Dieses Lehrwerk beruht auf folgenden Unterrichtsprinzipien:
Musik wird durch Musik und nicht durch Theorie erlernt
Alle Bewegungsabläufe betreffen den ganzen Körper
Bewegungsabläufe beginnen grobmotorisch und werden erst später
auf die Feinmotorik übertragen
Das Prinzip „vom Bekannten zum Unbekannten“
Alle Stricharten werden in einfachen Übungen grundlegend
angelegt
Gelernt wird durch das Tun
Ziele des Unterrichts: Spannungsfreiheit und Natürlichkeit
der Spielbewegungen.
In England unterrichtet Sheila Nelson (Schülerin von Paul
Rolland) nach diesem Modell. In Deutschland bildet die „Akademie
für Musikpädagogik, Wiesbaden“ Rolland-Lehrer im
Streicher- und Bläserbereich aus.
(Informationen unter
http://www.musikpaedagogik.de )
Felix Seiffert (Tonkünstlerverband Augsburg-Schwaben), Cellolehrer
an der MS in Ulm, und Karl-Heinz Benzing, Schulmusiker, erteilen
seit vier Jahren Unterricht im Klassenverband an allen Streichinstrumenten
am Ulmer Keppler-Gymnasium. Der mehrjährige Kurs beginnt in
der 5. Klasse und wird zwei- bis dreistündig pro Woche im
so genannten Teamteaching abgehalten. Dabei gibt ein Instrumentallehrer
vor, was zu tun ist, und der andere geht durch die Klasse und korrigiert
die Schüler beim Spiel. Beide Lehrer haben von allen Streichinstrumenten
Kenntnisse, wobei der eine Spezialist für hohe Streichinstrumente
ist, während der andere fundierte Kenntnisse im tiefen Bereich
hat.
Seit einigen Jahren unterrichtet Thomas Seitz (ebenfalls Tonkünstlerverband
Augsburg-Schwaben) Trompete und Posaune an der Realschule Langenau
(BW). Eine Jahreswochenstunde steht ihm zur Verfügung für
Kleingruppenarbeit. So erlernen zum Beispiel vier Schüler
die Trompete. In diesem Kreis werden instrumentenspezifische Schwierigkeiten
erörtert und elementare Spieltechniken erprobt. Zwei weitere
Jahreswochenstunden erhalten die Kinder Unterricht im Klassenverband
(22–26 Teilnehmer). Dort musizieren sie gemeinsam mit Posaunen,
Saxophonen, Klarinetten, Tuben, Euphonien und einem Schlagzeug.

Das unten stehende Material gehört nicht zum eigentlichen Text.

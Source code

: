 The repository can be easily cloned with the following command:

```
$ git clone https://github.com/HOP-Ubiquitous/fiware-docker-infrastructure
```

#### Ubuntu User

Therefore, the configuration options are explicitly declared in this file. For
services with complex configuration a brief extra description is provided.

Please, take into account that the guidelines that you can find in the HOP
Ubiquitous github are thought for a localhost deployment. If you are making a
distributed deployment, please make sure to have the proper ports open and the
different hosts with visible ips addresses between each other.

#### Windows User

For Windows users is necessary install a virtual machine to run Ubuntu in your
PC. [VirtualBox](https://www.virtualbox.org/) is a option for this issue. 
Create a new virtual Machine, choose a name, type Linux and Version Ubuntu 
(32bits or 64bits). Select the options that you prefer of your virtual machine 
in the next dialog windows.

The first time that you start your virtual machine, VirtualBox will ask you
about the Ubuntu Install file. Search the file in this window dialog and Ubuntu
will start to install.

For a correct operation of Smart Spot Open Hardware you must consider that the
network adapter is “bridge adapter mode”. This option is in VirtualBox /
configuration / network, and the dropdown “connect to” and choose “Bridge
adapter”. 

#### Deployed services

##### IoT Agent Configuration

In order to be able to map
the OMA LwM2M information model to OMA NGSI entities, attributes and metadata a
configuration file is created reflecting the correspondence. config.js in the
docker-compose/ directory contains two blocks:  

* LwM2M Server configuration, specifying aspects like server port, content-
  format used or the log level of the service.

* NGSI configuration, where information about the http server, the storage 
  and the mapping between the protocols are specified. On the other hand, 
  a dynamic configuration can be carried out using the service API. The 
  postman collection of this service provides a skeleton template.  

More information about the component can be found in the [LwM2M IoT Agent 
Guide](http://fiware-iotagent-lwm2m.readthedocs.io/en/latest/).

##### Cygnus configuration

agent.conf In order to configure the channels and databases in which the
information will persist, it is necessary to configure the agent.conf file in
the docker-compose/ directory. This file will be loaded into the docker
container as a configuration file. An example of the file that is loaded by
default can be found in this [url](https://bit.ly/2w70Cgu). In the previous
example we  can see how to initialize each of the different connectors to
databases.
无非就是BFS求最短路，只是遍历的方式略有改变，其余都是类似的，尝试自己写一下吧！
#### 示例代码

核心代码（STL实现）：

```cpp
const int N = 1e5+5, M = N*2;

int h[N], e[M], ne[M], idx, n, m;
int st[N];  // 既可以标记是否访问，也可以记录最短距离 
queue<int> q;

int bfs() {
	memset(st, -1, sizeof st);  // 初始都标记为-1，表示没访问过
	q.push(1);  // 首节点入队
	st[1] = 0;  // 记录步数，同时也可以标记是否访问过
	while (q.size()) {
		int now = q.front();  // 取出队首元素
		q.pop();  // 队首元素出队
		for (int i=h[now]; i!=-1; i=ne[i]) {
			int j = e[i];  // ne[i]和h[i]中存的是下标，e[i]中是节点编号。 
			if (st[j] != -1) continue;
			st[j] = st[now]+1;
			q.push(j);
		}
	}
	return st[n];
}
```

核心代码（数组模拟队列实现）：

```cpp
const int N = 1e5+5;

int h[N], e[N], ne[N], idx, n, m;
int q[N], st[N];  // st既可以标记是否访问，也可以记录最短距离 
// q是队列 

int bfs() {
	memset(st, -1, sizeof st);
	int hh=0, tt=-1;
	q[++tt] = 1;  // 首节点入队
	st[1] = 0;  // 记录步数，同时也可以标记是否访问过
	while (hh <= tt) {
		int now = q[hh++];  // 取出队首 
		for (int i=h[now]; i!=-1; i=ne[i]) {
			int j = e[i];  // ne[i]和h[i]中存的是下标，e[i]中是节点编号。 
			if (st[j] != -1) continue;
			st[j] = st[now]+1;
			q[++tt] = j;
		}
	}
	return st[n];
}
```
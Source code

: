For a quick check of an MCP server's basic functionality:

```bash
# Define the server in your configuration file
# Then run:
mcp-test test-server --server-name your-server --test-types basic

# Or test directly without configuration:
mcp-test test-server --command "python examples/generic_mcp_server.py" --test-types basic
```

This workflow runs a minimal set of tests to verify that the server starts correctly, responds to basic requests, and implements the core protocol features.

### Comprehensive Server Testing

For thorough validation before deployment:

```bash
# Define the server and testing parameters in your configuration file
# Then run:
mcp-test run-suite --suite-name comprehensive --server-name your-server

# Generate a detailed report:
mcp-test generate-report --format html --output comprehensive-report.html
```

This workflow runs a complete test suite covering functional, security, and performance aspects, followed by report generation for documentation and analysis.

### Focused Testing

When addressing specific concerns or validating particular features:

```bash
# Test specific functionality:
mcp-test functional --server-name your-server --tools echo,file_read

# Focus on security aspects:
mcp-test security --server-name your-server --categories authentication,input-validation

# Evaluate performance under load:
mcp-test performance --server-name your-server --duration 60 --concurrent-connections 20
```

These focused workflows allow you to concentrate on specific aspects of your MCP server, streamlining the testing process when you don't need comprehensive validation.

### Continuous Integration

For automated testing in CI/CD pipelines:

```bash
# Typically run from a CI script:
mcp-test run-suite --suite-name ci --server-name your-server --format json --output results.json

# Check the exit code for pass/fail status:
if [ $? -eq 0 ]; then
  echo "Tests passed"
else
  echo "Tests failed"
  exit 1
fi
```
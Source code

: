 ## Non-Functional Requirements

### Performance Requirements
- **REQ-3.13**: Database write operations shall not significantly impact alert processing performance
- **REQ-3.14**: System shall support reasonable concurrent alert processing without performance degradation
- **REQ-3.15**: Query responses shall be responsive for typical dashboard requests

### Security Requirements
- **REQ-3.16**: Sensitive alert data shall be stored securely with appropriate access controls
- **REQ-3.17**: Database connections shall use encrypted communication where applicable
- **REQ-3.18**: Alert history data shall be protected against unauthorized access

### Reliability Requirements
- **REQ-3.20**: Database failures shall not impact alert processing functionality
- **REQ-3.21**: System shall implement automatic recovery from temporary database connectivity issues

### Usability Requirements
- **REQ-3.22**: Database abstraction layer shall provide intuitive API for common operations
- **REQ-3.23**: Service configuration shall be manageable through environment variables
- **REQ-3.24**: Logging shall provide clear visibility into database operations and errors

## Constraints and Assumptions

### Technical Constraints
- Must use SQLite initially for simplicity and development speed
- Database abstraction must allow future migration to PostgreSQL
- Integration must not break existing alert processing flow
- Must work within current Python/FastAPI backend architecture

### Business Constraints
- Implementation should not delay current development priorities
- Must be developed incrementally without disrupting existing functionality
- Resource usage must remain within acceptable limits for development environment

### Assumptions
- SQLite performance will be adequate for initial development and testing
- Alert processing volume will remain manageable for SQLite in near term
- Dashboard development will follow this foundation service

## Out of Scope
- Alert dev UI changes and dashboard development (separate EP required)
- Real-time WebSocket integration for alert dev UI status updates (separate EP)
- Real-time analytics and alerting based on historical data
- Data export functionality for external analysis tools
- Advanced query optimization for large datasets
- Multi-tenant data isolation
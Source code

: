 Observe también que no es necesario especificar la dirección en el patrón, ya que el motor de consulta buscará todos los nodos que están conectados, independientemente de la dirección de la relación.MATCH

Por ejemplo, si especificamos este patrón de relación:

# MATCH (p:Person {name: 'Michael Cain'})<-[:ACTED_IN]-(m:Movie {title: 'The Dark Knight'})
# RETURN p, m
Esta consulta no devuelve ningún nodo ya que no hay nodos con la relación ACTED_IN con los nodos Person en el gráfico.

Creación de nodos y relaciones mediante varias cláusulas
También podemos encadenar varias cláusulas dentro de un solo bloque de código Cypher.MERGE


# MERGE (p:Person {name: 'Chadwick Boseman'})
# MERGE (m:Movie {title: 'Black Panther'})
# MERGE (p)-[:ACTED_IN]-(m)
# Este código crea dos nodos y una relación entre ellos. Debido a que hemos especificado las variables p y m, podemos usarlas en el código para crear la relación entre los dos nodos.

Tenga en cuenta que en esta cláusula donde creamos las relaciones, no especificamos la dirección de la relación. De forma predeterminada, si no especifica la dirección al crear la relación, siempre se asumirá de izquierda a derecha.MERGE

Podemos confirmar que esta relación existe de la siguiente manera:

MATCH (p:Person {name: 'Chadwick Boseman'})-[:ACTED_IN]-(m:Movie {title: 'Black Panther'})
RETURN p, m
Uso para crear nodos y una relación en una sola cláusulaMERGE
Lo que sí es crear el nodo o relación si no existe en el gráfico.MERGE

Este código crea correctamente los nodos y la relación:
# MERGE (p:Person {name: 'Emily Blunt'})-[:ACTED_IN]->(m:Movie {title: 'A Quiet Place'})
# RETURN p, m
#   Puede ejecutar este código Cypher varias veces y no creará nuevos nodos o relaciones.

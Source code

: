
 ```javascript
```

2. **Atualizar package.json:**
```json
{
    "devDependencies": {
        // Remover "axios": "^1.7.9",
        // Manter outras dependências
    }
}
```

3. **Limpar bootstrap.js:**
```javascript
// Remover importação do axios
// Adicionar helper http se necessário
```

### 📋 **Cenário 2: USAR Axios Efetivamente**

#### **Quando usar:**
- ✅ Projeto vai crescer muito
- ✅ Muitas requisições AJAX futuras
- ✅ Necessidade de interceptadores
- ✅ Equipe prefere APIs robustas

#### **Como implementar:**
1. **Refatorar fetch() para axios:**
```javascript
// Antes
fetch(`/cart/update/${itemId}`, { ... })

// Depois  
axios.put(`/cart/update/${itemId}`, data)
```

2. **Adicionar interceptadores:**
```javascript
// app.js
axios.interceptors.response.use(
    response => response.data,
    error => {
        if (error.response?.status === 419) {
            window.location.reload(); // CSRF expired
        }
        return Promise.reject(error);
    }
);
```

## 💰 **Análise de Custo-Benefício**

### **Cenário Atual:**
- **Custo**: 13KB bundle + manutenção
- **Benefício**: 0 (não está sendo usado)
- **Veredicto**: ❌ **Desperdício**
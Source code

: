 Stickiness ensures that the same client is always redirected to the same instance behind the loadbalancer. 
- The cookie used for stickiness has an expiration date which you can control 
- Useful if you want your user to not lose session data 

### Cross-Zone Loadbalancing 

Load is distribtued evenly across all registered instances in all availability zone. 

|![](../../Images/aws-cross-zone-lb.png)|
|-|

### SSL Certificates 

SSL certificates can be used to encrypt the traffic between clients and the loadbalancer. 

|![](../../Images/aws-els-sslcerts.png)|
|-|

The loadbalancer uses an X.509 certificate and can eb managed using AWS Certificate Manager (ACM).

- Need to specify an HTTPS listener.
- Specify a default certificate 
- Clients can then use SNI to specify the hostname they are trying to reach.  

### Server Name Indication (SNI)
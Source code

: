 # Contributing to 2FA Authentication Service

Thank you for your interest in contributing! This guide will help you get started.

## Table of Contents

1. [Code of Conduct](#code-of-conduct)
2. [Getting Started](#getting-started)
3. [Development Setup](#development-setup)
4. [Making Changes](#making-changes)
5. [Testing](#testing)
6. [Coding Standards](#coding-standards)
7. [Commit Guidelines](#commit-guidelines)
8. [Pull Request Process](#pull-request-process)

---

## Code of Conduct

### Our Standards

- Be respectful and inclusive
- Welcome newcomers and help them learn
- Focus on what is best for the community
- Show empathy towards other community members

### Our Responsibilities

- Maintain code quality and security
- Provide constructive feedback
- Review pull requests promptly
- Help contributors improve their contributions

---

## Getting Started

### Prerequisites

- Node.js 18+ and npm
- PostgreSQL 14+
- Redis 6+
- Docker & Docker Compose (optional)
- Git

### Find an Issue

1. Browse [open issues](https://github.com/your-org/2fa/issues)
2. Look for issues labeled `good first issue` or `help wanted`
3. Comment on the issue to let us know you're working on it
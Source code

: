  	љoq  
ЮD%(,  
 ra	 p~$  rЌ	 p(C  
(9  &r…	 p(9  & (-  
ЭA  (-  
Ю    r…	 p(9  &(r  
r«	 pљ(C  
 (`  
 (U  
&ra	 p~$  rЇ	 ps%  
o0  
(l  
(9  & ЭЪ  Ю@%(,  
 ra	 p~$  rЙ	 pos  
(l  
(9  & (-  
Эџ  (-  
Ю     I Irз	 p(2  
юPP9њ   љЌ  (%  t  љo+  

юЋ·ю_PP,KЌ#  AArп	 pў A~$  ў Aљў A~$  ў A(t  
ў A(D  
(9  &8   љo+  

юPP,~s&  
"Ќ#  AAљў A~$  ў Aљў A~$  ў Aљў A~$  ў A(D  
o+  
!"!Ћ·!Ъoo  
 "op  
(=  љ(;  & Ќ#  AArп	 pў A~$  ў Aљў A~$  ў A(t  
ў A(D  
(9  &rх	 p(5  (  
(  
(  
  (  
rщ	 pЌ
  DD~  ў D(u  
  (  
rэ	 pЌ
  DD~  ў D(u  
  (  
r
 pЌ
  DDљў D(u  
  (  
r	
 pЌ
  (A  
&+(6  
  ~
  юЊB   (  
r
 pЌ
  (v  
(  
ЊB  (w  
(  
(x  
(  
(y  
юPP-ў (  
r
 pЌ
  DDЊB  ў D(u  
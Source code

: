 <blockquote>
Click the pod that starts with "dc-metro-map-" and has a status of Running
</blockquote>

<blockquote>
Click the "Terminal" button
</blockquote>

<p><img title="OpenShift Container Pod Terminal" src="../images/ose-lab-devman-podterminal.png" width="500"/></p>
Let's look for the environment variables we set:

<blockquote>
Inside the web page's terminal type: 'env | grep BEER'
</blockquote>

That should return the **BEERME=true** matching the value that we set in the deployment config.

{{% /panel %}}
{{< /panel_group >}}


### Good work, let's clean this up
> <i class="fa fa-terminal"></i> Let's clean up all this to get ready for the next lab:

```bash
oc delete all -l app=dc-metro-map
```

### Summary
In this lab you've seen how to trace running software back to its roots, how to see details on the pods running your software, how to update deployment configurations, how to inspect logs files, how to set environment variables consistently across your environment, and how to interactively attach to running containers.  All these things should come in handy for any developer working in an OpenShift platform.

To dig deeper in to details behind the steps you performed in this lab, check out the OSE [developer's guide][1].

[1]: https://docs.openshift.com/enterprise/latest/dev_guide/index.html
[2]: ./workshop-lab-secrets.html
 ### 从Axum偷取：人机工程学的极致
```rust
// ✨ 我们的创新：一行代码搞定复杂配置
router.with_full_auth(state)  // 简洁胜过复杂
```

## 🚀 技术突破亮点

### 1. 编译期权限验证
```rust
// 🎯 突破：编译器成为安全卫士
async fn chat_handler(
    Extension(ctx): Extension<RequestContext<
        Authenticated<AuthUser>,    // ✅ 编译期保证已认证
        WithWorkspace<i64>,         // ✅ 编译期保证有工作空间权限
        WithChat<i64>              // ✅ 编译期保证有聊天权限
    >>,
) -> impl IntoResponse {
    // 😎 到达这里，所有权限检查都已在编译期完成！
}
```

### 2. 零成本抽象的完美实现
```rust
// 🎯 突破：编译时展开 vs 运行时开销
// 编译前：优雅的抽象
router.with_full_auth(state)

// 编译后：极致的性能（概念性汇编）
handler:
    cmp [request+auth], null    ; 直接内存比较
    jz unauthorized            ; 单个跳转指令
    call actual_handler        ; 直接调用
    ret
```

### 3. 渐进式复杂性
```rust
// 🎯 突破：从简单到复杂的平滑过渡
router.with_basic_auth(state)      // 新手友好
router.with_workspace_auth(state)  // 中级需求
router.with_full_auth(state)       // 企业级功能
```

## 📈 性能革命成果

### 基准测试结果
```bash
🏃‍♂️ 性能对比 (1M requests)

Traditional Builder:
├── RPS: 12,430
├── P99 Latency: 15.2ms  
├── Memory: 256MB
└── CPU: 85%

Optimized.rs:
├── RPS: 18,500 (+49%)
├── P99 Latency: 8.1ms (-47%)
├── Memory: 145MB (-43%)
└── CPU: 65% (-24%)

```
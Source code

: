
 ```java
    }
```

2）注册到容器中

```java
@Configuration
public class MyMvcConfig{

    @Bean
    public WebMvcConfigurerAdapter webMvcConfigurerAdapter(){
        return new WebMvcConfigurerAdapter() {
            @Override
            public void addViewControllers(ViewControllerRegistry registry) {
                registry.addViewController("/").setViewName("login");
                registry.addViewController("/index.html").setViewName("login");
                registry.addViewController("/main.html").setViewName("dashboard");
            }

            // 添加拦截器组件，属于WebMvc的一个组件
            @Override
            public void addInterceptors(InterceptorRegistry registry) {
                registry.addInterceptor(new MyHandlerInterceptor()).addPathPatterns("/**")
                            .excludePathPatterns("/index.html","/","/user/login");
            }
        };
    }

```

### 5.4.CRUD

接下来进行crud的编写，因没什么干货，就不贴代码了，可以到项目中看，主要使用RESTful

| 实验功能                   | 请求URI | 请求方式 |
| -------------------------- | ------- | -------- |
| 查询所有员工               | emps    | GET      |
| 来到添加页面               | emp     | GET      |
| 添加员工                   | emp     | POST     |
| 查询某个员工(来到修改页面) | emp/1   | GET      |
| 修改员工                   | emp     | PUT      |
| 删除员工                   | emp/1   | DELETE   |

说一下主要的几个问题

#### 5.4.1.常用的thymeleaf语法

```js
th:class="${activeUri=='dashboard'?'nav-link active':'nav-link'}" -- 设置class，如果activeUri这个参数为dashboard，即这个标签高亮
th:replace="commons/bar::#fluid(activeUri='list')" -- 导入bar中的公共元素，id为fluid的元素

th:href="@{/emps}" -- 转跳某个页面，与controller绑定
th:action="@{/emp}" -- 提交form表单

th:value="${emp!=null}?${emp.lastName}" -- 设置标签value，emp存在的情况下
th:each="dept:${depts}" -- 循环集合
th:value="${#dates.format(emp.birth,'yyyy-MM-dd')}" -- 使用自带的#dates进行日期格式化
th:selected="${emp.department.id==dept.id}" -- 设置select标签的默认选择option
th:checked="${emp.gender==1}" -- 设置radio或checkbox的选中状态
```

Seitz unterrichtet nach der Yamaha Hal-Leonhard-Schule, die Notenmaterial
für alle Blasinstrumente liefert.
Je nach Zielgruppe gibt es verschiedene Konzepte: In der Grund-
und Hauptschule setzt der Gitarrenunterricht meist bei den persönlichen
musikalischen Erfahrungen an. Das heißt elementare Klangspiele
mit und ohne Instrument werden angeboten, um über eine stärkere
Sensibilisierung zur bewussten musikalischen Interaktion zu gelangen.
Auch Lieder, die sich am Interesse der Zielgruppe orientieren,
werden gesungen, oftmals mit Bodypercussion begleitet, um dann
schließlich auch mit Leersaiten und elementaren Spieltechniken
auf der Gitarre gespielt und gestaltet zu werden.
Die meisten Konzepte, die im Gymnasium eingesetzt werden, orientieren
sich stärker an den Spieltechniken des Instruments. Ziel ist
oftmals eine gemeinsame Aufführung, sei es als Begleitgruppe
zum Beispiel zum Chorgesang, oder als reines Instrumentalensemble.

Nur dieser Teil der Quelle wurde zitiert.